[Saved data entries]
──────────

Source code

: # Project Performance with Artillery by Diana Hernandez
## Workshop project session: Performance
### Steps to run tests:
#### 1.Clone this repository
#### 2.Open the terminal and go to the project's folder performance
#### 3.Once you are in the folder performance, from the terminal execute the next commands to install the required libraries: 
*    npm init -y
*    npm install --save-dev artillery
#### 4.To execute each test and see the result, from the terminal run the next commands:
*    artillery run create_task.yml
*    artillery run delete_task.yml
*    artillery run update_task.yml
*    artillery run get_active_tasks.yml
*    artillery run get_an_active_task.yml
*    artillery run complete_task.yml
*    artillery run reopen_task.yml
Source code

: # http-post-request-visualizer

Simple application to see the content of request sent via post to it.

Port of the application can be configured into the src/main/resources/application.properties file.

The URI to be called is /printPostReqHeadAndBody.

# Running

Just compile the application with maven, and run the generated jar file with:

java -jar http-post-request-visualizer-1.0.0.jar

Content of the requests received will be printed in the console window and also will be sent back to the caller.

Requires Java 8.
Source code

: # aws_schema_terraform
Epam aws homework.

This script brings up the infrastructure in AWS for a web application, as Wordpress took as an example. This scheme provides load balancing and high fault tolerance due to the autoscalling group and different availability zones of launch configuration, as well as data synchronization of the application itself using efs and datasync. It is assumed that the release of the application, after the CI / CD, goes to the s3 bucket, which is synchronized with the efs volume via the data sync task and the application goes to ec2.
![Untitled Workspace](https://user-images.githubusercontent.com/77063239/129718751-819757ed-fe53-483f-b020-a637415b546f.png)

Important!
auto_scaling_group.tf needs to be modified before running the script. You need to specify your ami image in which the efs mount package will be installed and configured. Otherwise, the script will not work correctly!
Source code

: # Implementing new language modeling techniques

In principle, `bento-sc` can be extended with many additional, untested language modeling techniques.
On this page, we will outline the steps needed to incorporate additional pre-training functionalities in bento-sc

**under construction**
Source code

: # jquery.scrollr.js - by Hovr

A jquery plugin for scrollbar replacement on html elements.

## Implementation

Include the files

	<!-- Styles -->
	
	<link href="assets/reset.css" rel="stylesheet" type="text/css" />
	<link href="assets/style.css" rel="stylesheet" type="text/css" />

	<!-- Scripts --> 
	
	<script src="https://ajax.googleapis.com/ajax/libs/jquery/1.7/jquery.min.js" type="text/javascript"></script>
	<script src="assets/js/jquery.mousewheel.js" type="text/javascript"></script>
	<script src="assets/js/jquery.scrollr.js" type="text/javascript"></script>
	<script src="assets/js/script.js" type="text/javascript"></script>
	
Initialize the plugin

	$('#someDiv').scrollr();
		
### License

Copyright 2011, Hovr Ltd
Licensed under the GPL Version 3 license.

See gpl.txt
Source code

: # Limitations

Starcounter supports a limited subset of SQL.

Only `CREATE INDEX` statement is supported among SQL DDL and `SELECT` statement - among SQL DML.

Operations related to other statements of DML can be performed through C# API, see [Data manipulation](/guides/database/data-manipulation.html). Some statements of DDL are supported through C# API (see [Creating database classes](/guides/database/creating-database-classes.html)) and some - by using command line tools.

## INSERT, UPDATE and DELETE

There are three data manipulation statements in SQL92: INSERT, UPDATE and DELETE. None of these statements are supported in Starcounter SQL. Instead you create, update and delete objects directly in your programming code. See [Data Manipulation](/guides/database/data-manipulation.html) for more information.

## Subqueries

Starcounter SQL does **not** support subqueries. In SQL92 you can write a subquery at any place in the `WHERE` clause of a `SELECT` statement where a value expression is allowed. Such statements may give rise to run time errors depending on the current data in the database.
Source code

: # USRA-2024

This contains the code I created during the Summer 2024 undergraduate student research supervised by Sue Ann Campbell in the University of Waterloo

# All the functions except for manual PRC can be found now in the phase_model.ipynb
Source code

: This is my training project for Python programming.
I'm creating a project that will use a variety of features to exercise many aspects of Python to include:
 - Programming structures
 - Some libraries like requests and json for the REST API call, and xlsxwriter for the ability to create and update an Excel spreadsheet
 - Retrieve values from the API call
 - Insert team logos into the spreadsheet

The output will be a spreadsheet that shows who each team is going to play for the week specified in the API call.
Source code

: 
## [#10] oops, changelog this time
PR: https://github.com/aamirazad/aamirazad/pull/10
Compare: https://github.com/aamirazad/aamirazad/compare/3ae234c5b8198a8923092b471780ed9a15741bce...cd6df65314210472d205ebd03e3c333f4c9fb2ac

──────────

Repeat every line of the data, exactly and in full.

Source code

: # Project Performance with Artillery by Diana Hernandez
## Workshop project session: Performance
### Steps to run tests:
#### 1.Clone this repository
#### 2.Open the terminal and go to the project's folder performance
#### 3.Once you are in the folder performance, from the terminal execute the next commands to install the required libraries: 
*    npm init -y
*    npm install --save-dev artillery
#### 4.To execute each test and see the result, from the terminal run the next commands:
*    artillery run create_task.yml
*    artillery run delete_task.yml
*    artillery run update_task.yml
*    artillery run get_active_tasks.yml
*    artillery run get_an_active_task.yml
*    artillery run complete_task.yml
*    artillery run reopen_task.yml
Source code

: # http-post-request-visualizer

Simple application to see the content of request sent via post to it.

Port of the application can be configured into the src/main/resources/application.properties file.

The URI to be called is /printPostReqHeadAndBody.

# Running

Just compile the application with maven, and run the generated jar file with:

java -jar http-post-request-visualizer-1.0.0.jar

Content of the requests received will be printed in the console window and also will be sent back to the caller.

Requires Java 8.
Source code

: # aws_schema_terraform
Epam aws homework.

This script brings up the infrastructure in AWS for a web application, as Wordpress took as an example. This scheme provides load balancing and high fault tolerance due to the autoscalling group and different availability zones of launch configuration, as well as data synchronization of the application itself using efs and datasync. It is assumed that the release of the application, after the CI / CD, goes to the s3 bucket, which is synchronized with the efs volume via the data sync task and the application goes to ec2.
![Untitled Workspace](https://user-images.githubusercontent.com/77063239/129718751-819757ed-fe53-483f-b020-a637415b546f.png)

Important!
auto_scaling_group.tf needs to be modified before running the script. You need to specify your ami image in which the efs mount package will be installed and configured. Otherwise, the script will not work correctly!
Source code

: # Implementing new language modeling techniques

In principle, `bento-sc` can be extended with many additional, untested language modeling techniques.
On this page, we will outline the steps needed to incorporate additional pre-training functionalities in bento-sc

**under construction**
Source code

: # jquery.scrollr.js - by Hovr

A jquery plugin for scrollbar replacement on html elements.

## Implementation

Include the files

	<!-- Styles -->
	
	<link href="assets/reset.css" rel="stylesheet" type="text/css" />
	<link href="assets/style.css" rel="stylesheet" type="text/css" />

	<!-- Scripts --> 
	
	<script src="https://ajax.googleapis.com/ajax/libs/jquery/1.7/jquery.min.js" type="text/javascript"></script>
	<script src="assets/js/jquery.mousewheel.js" type="text/javascript"></script>
	<script src="assets/js/jquery.scrollr.js" type="text/javascript"></script>
	<script src="assets/js/script.js" type="text/javascript"></script>
	
Initialize the plugin

	$('#someDiv').scrollr();
		
### License

Copyright 2011, Hovr Ltd
Licensed under the GPL Version 3 license.

See gpl.txt
Source code

: # Limitations

Starcounter supports a limited subset of SQL.

Only `CREATE INDEX` statement is supported among SQL DDL and `SELECT` statement - among SQL DML.

Operations related to other statements of DML can be performed through C# API, see [Data manipulation](/guides/database/data-manipulation.html). Some statements of DDL are supported through C# API (see [Creating database classes](/guides/database/creating-database-classes.html)) and some - by using command line tools.

## INSERT, UPDATE and DELETE

There are three data manipulation statements in SQL92: INSERT, UPDATE and DELETE. None of these statements are supported in Starcounter SQL. Instead you create, update and delete objects directly in your programming code. See [Data Manipulation](/guides/database/data-manipulation.html) for more information.

## Subqueries

Starcounter SQL does **not** support subqueries. In SQL92 you can write a subquery at any place in the `WHERE` clause of a `SELECT` statement where a value expression is allowed. Such statements may give rise to run time errors depending on the current data in the database.
Source code

: # USRA-2024

This contains the code I created during the Summer 2024 undergraduate student research supervised by Sue Ann Campbell in the University of Waterloo

# All the functions except for manual PRC can be found now in the phase_model.ipynb
Source code

: This is my training project for Python programming.
I'm creating a project that will use a variety of features to exercise many aspects of Python to include:
 - Programming structures
 - Some libraries like requests and json for the REST API call, and xlsxwriter for the ability to create and update an Excel spreadsheet
 - Retrieve values from the API call
 - Insert team logos into the spreadsheet

The output will be a spreadsheet that shows who each team is going to play for the week specified in the API call.
Source code

: 
## [#10] oops, changelog this time
PR: https://github.com/aamirazad/aamirazad/pull/10
Compare: https://github.com/aamirazad/aamirazad/compare/3ae234c5b8198a8923092b471780ed9a15741bce...cd6df65314210472d205ebd03e3c333f4c9fb2ac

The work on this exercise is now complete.